La recente visita del primo ministro britannico Keir Starmer in Germania ha mostrato la volontà di Londra di fare di Berlino un’interlocutrice chiave sugli scenari della difesa e della sicurezza. Starmer ha incontrato Olaf Scholz un mese dopo che i rispettivi ministri della Difesa, John Healey e Boris Pistorius, hanno concordato una dichiarazione congiunta sulla cooperazione dei dossier strategici, dal sostegno continuo all’Ucraina invasa dalla Federazione Russa alla cooperazione in ambito industriale e di ricerca.

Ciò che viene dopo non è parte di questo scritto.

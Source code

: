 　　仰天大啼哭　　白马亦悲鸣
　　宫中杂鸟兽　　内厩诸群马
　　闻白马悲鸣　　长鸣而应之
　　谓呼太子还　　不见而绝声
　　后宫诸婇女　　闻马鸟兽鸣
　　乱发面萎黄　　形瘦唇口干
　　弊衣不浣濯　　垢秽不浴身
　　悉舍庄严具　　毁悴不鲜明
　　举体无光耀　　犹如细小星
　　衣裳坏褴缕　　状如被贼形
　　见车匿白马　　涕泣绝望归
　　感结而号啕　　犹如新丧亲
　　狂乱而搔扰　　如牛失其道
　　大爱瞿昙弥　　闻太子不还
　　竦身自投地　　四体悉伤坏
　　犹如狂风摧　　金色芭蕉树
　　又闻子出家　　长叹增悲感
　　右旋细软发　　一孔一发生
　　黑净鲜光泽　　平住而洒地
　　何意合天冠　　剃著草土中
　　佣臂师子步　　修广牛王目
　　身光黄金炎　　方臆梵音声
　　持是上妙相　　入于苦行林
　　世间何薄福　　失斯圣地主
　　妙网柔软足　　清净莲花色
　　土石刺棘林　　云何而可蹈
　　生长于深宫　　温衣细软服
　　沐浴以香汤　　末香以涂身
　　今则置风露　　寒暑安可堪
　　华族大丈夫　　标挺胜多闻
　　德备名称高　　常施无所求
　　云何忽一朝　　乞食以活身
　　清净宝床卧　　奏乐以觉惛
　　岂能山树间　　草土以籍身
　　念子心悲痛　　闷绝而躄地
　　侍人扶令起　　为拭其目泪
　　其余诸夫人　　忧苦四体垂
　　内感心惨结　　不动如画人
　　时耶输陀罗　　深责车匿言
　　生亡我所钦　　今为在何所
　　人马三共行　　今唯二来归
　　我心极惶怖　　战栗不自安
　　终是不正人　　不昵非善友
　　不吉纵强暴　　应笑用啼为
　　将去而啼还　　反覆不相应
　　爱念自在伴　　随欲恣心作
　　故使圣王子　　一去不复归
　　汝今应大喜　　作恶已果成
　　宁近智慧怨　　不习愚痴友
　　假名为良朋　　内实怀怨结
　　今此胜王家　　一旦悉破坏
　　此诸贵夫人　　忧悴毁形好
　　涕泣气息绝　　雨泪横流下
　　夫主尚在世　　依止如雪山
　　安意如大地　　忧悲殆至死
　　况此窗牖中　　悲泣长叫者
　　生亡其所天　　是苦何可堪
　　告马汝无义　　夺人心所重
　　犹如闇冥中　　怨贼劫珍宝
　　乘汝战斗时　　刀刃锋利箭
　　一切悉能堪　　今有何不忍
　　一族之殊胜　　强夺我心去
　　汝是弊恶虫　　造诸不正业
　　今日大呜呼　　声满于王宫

Perché Starmer punta su Berlino
Londra si trova, infatti, di fronte a un dilemma strategico. In primo luogo, il Regno Unito vuole dare continuità a un dettame operativo che, con il coinvolgimento al fianco di Kiev, ha consolidato il ruolo del Paese come seconda potenza della Nato in termini operativi dopo gli Stati Uniti, dotato di una capacità d’influenza nell’Europa dell’Est e di mettere alla prova diversi asset strategici, dagli armamenti forniti all’Ucraina (carri Centurion, missili Storm Shadow, obici e via dicendo) alle pratiche operative dell’intelligence.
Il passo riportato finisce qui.